- [EXERCISE PROMPT]: Output the data below line for line, exactly, up to and including the line where "I will give" appears.

- [EXTRACTED MATERIAL]:

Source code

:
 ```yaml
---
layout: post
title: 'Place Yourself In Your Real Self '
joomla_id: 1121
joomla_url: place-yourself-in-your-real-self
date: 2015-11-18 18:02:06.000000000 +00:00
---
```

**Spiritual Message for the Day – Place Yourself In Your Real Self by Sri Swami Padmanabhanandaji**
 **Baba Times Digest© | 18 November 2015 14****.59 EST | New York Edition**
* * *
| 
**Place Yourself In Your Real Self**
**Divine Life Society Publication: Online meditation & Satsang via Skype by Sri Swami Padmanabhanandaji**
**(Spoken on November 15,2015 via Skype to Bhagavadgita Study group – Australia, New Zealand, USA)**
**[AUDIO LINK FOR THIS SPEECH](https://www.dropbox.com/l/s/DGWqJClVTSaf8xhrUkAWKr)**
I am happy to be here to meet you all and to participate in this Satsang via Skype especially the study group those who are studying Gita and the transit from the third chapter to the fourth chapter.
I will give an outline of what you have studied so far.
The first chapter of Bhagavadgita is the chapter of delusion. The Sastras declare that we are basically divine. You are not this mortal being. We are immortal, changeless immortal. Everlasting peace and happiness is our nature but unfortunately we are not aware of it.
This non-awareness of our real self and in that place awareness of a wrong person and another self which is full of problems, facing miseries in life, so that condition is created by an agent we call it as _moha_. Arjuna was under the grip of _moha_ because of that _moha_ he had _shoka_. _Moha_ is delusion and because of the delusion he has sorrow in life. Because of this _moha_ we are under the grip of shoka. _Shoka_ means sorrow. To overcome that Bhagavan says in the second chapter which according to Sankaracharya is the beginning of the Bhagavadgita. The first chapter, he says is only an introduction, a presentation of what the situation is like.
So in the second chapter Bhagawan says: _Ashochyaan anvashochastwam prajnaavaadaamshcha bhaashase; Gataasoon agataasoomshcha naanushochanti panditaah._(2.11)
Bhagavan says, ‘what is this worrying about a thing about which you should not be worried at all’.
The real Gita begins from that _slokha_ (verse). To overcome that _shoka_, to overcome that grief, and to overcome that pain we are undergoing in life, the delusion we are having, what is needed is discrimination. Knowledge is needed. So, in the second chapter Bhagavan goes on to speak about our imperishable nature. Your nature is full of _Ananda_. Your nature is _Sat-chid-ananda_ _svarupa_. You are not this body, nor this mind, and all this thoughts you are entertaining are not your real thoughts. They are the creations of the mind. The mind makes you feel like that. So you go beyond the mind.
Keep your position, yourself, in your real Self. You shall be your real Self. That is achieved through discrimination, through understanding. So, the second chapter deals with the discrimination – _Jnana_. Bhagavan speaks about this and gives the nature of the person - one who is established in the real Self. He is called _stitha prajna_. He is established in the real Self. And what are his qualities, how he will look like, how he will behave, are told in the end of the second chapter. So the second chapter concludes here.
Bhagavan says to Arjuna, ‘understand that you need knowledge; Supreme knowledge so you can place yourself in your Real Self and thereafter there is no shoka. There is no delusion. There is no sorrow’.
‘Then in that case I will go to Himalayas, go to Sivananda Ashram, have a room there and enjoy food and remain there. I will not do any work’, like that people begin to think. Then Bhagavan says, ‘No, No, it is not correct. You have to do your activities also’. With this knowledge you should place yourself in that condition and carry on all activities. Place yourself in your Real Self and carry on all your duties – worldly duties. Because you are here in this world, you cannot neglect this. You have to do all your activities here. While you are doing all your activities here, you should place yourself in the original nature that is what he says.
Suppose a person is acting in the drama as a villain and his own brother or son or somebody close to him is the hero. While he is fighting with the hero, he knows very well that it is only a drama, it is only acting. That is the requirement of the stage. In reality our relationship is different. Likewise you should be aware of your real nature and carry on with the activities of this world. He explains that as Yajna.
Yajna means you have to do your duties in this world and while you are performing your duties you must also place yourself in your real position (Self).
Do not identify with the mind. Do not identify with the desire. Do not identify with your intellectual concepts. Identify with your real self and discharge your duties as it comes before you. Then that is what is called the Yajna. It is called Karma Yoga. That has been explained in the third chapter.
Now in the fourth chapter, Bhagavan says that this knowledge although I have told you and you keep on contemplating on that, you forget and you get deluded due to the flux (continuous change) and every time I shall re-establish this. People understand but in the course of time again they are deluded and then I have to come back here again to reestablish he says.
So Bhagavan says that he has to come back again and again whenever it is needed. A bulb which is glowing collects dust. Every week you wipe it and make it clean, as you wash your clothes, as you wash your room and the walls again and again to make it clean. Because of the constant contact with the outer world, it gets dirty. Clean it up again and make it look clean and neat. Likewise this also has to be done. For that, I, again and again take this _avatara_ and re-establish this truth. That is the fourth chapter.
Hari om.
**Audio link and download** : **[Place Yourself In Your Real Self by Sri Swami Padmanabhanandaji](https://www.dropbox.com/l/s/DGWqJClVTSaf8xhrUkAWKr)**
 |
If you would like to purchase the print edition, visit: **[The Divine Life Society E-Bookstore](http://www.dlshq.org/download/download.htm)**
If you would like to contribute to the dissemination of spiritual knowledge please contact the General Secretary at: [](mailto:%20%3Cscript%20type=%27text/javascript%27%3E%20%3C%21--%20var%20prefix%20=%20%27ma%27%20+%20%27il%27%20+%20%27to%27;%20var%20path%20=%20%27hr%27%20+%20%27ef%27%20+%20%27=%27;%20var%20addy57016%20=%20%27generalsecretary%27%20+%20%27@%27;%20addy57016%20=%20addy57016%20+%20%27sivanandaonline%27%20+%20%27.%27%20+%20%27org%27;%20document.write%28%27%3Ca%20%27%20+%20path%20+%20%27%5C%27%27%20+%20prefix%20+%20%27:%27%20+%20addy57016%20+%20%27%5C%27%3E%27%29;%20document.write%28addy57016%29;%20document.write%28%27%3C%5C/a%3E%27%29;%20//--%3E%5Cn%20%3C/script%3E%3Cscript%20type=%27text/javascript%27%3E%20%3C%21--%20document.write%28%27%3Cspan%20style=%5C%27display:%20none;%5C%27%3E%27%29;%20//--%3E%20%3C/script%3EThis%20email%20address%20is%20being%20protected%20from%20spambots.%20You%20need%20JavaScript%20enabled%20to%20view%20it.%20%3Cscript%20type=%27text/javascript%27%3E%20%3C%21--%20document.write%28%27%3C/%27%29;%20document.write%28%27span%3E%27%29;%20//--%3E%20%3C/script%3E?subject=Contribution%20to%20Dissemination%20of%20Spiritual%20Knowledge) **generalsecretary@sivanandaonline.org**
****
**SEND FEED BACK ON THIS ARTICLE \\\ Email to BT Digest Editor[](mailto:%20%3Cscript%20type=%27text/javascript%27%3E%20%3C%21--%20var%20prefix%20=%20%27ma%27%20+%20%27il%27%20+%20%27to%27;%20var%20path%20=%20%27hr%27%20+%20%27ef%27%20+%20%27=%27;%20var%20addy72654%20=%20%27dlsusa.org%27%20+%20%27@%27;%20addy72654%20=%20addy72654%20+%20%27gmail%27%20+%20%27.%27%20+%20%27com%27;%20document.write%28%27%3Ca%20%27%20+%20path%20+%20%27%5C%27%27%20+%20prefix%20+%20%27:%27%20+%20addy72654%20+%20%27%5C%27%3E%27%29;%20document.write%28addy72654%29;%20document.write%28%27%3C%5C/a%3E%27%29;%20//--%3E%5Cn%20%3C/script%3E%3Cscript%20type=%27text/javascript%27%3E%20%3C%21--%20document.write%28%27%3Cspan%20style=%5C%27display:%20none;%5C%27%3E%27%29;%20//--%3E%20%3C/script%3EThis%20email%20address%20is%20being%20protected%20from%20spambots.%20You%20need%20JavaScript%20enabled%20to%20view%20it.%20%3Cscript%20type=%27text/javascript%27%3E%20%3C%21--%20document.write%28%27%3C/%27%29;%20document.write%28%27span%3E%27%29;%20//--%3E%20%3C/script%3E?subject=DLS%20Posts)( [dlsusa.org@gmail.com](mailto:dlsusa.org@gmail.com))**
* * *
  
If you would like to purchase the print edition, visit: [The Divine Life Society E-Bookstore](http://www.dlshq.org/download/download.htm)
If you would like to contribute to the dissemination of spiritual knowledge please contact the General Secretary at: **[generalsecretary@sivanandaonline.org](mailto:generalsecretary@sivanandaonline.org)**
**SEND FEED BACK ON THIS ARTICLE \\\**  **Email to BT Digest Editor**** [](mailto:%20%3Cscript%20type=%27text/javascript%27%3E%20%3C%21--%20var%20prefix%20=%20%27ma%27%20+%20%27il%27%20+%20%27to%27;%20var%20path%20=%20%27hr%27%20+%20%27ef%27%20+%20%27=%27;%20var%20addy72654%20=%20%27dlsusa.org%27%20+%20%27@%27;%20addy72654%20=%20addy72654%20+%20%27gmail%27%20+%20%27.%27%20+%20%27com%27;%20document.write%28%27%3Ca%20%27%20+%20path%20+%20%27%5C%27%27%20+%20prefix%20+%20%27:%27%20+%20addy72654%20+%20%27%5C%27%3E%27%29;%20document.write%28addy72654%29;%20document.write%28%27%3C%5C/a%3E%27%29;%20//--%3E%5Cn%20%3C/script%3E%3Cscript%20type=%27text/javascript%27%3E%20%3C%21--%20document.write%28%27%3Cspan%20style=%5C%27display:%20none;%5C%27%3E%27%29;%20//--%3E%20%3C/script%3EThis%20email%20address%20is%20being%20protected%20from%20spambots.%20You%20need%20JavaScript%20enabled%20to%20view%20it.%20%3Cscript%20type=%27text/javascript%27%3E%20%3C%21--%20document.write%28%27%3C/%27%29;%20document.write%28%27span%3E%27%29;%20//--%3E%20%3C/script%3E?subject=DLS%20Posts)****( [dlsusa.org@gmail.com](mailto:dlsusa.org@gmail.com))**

- [PROBLEM SOLUTION]:
Source code

:
 ```yaml
---
layout: post
title: 'Place Yourself In Your Real Self '
joomla_id: 1121
joomla_url: place-yourself-in-your-real-self
date: 2015-11-18 18:02:06.000000000 +00:00
---
```

**Spiritual Message for the Day – Place Yourself In Your Real Self by Sri Swami Padmanabhanandaji**
 **Baba Times Digest© | 18 November 2015 14****.59 EST | New York Edition**
* * *
| 
**Place Yourself In Your Real Self**
**Divine Life Society Publication: Online meditation & Satsang via Skype by Sri Swami Padmanabhanandaji**
**(Spoken on November 15,2015 via Skype to Bhagavadgita Study group – Australia, New Zealand, USA)**
**[AUDIO LINK FOR THIS SPEECH](https://www.dropbox.com/l/s/DGWqJClVTSaf8xhrUkAWKr)**
I am happy to be here to meet you all and to participate in this Satsang via Skype especially the study group those who are studying Gita and the transit from the third chapter to the fourth chapter.
I will give an outline of what you have studied so far.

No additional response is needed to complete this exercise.